After a lively breakfast, we started our long journey up and over Ngorongoro crater. Originally, we were to see the crater today. But that would mean getting to the Serengeti late in the day. We would see the crater on the way back.
My Lovely Wife and I were in Joshua's Land Cruiser. (We changed vehicles every day.) He is a Maasai junior elder, is very proud of his heritage and happily shares stories of his culture. Joshua spotted two Maasai teenage boys near the road and stopped to tell us about them. They were wearing black clothes and had white masks painted on their faces. They had just gone through a rite of passage, circumcision.
For the Maasai, circumcision is a decision the individual makes. By going through this test, one is starting down the path that leads to being a warrior and then an elder in the community. This is not a light decision. If one doesn't go through the circumcision ceremony, no woman will ever marry him. But deciding to be circumcised can be a death sentence. No pain killer will be given. If you cry, and the Maasai have their own definition of what crying means, you are killed on the spot. If you don't cry, you can bleed to death.
We had asked how it was that the Maasai men could have so many wives. The death rate from circumcision throws the ratio of men and women off. There is a shortage of men. When a boy has completed circumcision, he dresses in black, and paints his face white. The latter is a mask meant to prevent people from recognizing him. It's thought that if a woman recognized a freshly circumcised boy, evil would kill him.
The teenagers have been standing around the Land Cruiser while Joshua told us about them.
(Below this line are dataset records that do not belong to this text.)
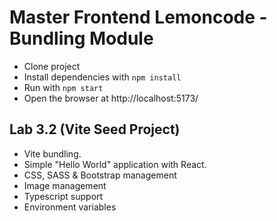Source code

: # Master Frontend Lemoncode - Bundling Module
- Clone project
- Install dependencies with `npm install`
- Run with `npm start`
- Open the browser at http://localhost:5173/

## Lab 3.2 (Vite Seed Project)
- Vite bundling.
- Simple "Hello World" application with React.
- CSS, SASS & Bootstrap management
- Image management
- Typescript support
- Environment variables


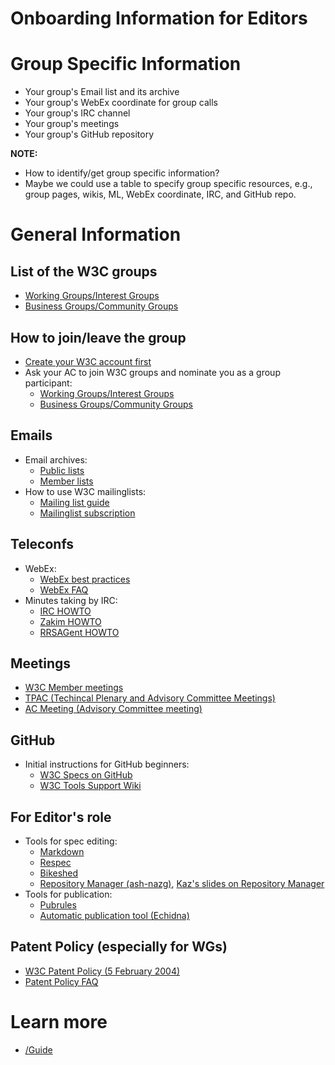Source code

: # Onboarding Information for Editors

# Group Specific Information
* Your group's Email list and its archive
* Your group's WebEx coordinate for group calls
* Your group's IRC channel
* Your group's meetings
* Your group's GitHub repository

**NOTE:**
* How to identify/get group specific information?
* Maybe we could use a table to specify group specific resources, e.g., group pages, wikis, ML, WebEx coordinate, IRC, and GitHub repo.

# General Information

## List of the W3C groups
* [Working Groups/Interest Groups](https://www.w3.org/Member/Groups/)
* [Business Groups/Community Groups](https://www.w3.org/community/groups/)

## How to join/leave the group
* [Create your W3C account first](https://www.w3.org/accounts/request)
* Ask your AC to join W3C groups and nominate you as a group participant:
  * [Working Groups/Interest Groups](https://www.w3.org/2004/01/pp-impl/)
  * [Business Groups/Community Groups](https://www.w3.org/community/groups/)

## Emails
* Email archives:
  * [Public lists](https://lists.w3.org/)
  * [Member lists](https://lists.w3.org/Archives/Member/)
* How to use W3C mailinglists:
  * [Mailing list guide](https://www.w3.org/Mail/)
  * [Mailinglist subscription](https://www.w3.org/Mail/Request)

## Teleconfs
* WebEx:
  * [WebEx best practices](https://www.w3.org/2006/tools/wiki/WebExBestPractices)
  * [WebEx FAQ](https://www.w3.org/2006/tools/wiki/WebExFAQ)
* Minutes taking by IRC:
  * [IRC HOWTO](https://www.w3.org/Project/IRC/)
  * [Zakim HOWTO](https://www.w3.org/2001/12/zakim-irc-bot.html)
  * [RRSAGent HOWTO](https://www.w3.org/2002/03/RRSAgent)

## Meetings
* [W3C Member meetings](https://www.w3.org/participate/meetings.html)
* [TPAC (Techincal Plenary and Advisory Committee Meetings)](https://www.w3.org/2002/09/TPOverview.html)
* [AC Meeting (Advisory Committee meeting)](https://www.w3.org/Member/Meeting/)

## GitHub
* Initial instructions for GitHub beginners:
  * [W3C Specs on GitHub](https://w3c.github.io/specs.html)
  * [W3C Tools Support Wiki](https://www.w3.org/2006/tools/wiki/Github)

## For Editor's role
* Tools for spec editing:
  * [Markdown](https://github.github.com/gfm/)
  * [Respec](https://github.com/speced/respec/wiki/format)
  * [Bikeshed](https://speced.github.io/bikeshed/)
  * [Repository Manager (ash-nazg)](https://github.com/w3c/ash-nazg/), [Kaz's slides on Repository Manager](https://www.w3.org/2017/Talks/0608-ash-nazg-ka/)
* Tools for publication:
  * [Pubrules](https://www.w3.org/pubrules/)
  * [Automatic publication tool (Echidna)](https://labs.w3.org/echidna/)

## Patent Policy (especially for WGs)
* [W3C Patent Policy (5 February 2004)](https://www.w3.org/Consortium/Patent-Policy-20040205/)
* [Patent Policy FAQ](https://www.w3.org/2003/12/22-pp-faq.html)

# Learn more
* [/Guide](https://www.w3.org/Guide/)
They were hoping we would want to photograph them. In Tanzania, you can be required to pay for the privilege of photographing a person. You should always ask first.
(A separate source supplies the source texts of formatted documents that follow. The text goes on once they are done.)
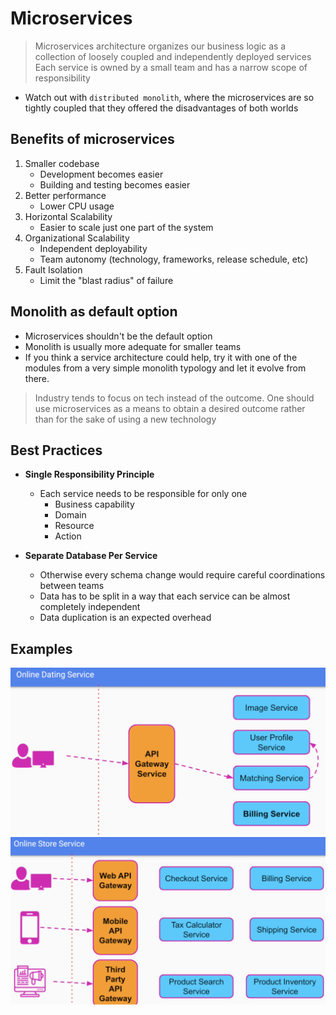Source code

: # Microservices

> Microservices architecture organizes our business logic as a collection of loosely coupled and independently deployed services
> Each service is owned by a small team and has a narrow scope of responsibility

- Watch out with `distributed monolith`, where the microservices are so tightly coupled that they offered the disadvantages of both worlds

## Benefits of microservices

1. Smaller codebase
    - Development becomes easier
    - Building and testing becomes easier
1. Better performance
    - Lower CPU usage
1. Horizontal Scalability
    - Easier to scale just one part of the system
1. Organizational Scalability
    - Independent deployability
    - Team autonomy (technology, frameworks, release schedule, etc)
1. Fault Isolation
    - Limit the "blast radius" of failure

## Monolith as default option

- Microservices shouldn't be the default option
- Monolith is usually more adequate for smaller teams
- If you think a service architecture could help, try it with one of the modules from a very simple monolith typology and let it evolve from there.

> Industry tends to focus on tech instead of the outcome. One should use microservices as a means to obtain a desired outcome rather than for the sake of using a new technology

## Best Practices

- **Single Responsibility Principle**
  - Each service needs to be responsible for only one
    - Business capability
    - Domain
    - Resource
    - Action

- **Separate Database Per Service**
  - Otherwise every schema change would require careful coordinations between teams
  - Data has to be split in a way that each service can be almost completely independent
  - Data duplication is an expected overhead

## Examples

![Online Dating System](images/ms-example-online-dating.png)
![Online Dating System](images/ms-example-online-store.png)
In 1959, after 40 years of digging, Mary Leaky found a skull in Olduvai Gorge. The skull was named Zinjanthropus, or simply Zinj. The scientific community is still debating whether to classify Zinjanthropus as an Australopithecus, or a distinct genus.
The Leakys had come to Olduvai Gorge to dig for early tools, which had been originally discovered by a German named Wilhelm Kattwinkel. The name should be Oldupai Gorge which is named for the Oldupai plant. But Kattwinkel who wrote about the location misspelled the name, and Olduvai Gorge is what has stuck in most of the books.
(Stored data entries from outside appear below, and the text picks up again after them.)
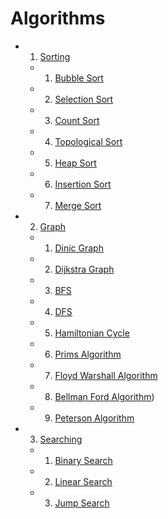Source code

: # Algorithms

- 1. [Sorting](./Sorting%20Algorithms)
  - 1. [Bubble Sort](./Sorting%20Algorithms/Bubble%20Sort)
  - 2. [Selection Sort](./Sorting%20Algorithms/Selection%20Sort/)
  - 3. [Count Sort](./Sorting%20Algorithms/Count%20Sort/)
  - 4. [Topological Sort](./Sorting%20Algorithms/Topological%20Sort/)
  - 5. [Heap Sort](./Sorting%20Algorithms/Heap%20Sort/)
  - 6. [Insertion Sort](./Sorting%20Algorithms/Insertion%20Sort/)
  - 7. [Merge Sort](./Sorting%20Algorithms/Merge%20Sort/)
- 2. [Graph](./Graphs%20Algorithms)
  - 1. [Dinic Graph](./Graphs%20Algorithms/Dinic%20Graph/)
  - 2. [Dijkstra Graph](./Graphs%20Algorithms/Dijkstra%20Graph/)
  - 3. [BFS](./Graphs%20Algorithms/BFS/)
  - 4. [DFS](./Graphs%20Algorithms/DFS/)
  - 5. [Hamiltonian Cycle](./Graphs%20Algorithms/Hamiltonian%20Cycle/)
  - 6. [Prims Algorithm](./Graphs%20Algorithms/Prims%20Algo/)
  - 7. [Floyd Warshall Algorithm](./Graphs%20Algorithms/Floyd%20Warshall/FloydWarshall.java)
  - 8. [Bellman Ford Algorithm]([./Graphs%20Algorithms/Bellman%20Ford%20Algorithm/bellmanford.java))
  - 9. [Peterson Algorithm](./Graphs%20Algorithms/Peterson%20Graph/peterson.java)
- 3. [Searching](./Searching%20Algorithms)
  - 1. [Binary Search](./Searching%20Algorithms/Binary%20Search/)
  - 2. [Linear Search](./Searching%20Algorithms/Linear%20Search/)
  - 3. [Jump Search](./Searching%20Algorithms/Jump%20Search/)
There was a small sign on the side of the road from Ngorongoro to Serengeti which pointed down another dirt road and announced the Gorge. We arrived at a small museum. Most of us headed for the Happy Room, the tour guides' phase for water closet.
In about a week, I would learn that the small museum at the gorge had about a quarter of the information that was in the Tanzanian National Museum. That's how important the gorge is. Some have called Olduvai the cradle of mankind.
The parking lot, museum, and Happy Room sit on a cliff looking down at a geological feature often called "The Monolith". The name reminds you of 2001: A Space Odyssey. (Early man pushed to evolve by God by means of the strange black monolith.) But it is not a monolith. It's much more like the cliffs of the Grand Canyon made up of many strata. Sitting in a shady area, looking at The Monolith, we ate lunch while a curator gave us a short lecture before taking us into the gorge where Leaky's discovery was made.
The gorge was hot. We noticed there were large chunks of quartz laying on the ground. Could there be gold in them thar hills? Near the site of the skull's discovery was a marker commemorating it. The concrete structure holding the marker was covered in fossils, animal skulls, and interesting rocks. On the exact location of the discovery, Leaky had placed a concrete cube. H6 1959 had been drawn in to it while the concrete was still wet.
Once on the Serengeti Plain we saw wall-to-wall wildebeest. Joshua estimated there were five to eight hundred thousand in sight. Also in attendance where Thomson's gazelle, ostrich, zebra, and jackals. We were, of course, going nuts with our cameras.
When we arrived at the camp, I understood why the tour company had moved the timing of the visit to the crater. It was already late in the afternoon. We would camp in the national park for four nights. Since we were in lion country, we were not allowed to freely roam, especially after dark.
The big surprise was the luxury camping we were being treated to. Each tent had a flush toilet and a shower. The water supply was brought to each tent by hand, and the waste water was dropped into a leach field. Since this camp was not permanent, once our visit was over, it was broken down, and our underground waste would have time to decompose before another camp was built here.
At dinner I discovered Coca-Cola in Tanzania was made with real sugar and tasted much better than back home. This might have been camping in the middle of nowhere, but it was nicer than many hotels I've been to in major cities.